Pour ma part, je considère que la blockchain offre
de nombreuses potentialités en matière de propriété intellectuelle. Outre
la facilitation de la gestion des droits, elle devrait permettre, grâce
à son système d’horodatage, de prouver plus facilement la contrefaçon. À
cet égard, il ne m’apparaît pas nécessaire de donner une base légale à ce
nouveau mode de preuve dans la mesure où le code de la propriété intellectuelle
prévoit que la contrefaçon « peut être prouvée par tous moyens ».
La blockchain devrait aussi permettre d’améliorer
la traçabilité des produits et donc de faciliter l’identification des
contrefaçons présentes dans les chaînes d’approvisionnement légitimes. La
confiance des consommateurs devrait ainsi s’en trouver renforcée. Quant aux
autorités douanières, elles pourraient voir leur travail simplifié. Comme vous
le savez sans doute, l’an dernier, LVMH, ConsenSys et Microsoft ont lancé le
projet AURA, qui est un consortium blockchain visant à fournir à l’industrie
du luxe des services de suivi et de traçabilité des produits.
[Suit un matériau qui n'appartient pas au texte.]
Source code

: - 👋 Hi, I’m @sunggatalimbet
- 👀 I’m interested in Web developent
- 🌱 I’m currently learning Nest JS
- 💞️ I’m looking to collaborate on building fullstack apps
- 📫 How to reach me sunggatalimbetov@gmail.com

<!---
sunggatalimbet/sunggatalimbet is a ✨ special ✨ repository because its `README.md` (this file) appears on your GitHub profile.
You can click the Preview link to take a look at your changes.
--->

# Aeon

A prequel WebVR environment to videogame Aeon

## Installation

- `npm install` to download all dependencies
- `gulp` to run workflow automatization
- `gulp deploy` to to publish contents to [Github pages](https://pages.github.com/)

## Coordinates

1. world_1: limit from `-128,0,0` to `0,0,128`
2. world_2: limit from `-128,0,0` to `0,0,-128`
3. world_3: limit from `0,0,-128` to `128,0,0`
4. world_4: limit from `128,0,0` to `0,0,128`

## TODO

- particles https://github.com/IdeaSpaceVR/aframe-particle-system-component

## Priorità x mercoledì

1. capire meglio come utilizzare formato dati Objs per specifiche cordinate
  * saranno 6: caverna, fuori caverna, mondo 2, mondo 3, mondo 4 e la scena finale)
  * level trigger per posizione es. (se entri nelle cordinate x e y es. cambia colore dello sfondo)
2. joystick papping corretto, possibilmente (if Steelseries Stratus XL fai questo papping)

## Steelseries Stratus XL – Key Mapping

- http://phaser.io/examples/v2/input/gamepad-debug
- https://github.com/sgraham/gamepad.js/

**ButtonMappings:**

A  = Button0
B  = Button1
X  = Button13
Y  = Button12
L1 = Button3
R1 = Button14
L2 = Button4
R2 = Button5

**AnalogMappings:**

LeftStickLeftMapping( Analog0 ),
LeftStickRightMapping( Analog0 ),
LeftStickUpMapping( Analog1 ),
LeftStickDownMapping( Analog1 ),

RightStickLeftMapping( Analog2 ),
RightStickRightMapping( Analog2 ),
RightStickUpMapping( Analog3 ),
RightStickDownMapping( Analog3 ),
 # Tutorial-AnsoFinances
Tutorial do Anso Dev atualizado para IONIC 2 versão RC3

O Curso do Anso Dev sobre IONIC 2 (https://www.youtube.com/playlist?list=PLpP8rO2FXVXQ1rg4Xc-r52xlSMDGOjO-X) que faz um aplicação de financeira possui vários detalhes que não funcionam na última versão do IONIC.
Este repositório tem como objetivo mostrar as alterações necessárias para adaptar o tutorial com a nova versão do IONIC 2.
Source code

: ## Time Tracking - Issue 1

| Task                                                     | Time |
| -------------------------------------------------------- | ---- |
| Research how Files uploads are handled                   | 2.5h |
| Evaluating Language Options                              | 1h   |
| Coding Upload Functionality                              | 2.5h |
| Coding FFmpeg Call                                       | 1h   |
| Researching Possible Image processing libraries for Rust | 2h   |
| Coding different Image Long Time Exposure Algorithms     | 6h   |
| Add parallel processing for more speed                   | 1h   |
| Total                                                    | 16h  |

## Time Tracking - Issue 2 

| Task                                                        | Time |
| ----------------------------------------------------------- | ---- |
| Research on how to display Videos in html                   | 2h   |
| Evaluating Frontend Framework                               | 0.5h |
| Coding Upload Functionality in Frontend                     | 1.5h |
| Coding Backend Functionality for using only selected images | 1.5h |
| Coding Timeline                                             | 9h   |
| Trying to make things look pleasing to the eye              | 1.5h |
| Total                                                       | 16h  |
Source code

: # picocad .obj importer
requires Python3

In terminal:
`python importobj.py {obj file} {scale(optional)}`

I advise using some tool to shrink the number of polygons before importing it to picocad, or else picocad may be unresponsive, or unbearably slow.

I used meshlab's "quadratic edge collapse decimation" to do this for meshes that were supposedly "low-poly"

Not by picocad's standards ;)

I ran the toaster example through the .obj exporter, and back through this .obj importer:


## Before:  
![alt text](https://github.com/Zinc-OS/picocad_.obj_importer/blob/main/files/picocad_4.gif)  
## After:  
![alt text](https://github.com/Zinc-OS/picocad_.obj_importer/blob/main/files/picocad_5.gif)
Au regard de ces éléments, je me réjouis que le
Gouvernement souhaite accélérer le déploiement de la blockchain et « faire
de la France le leader européen de la blockchain, et demain un des leaders
mondiaux de cette technologie ».
D’autres technologies innovantes ont été développées par le
secteur du luxe (NFC, étiquettes RFID, etc.).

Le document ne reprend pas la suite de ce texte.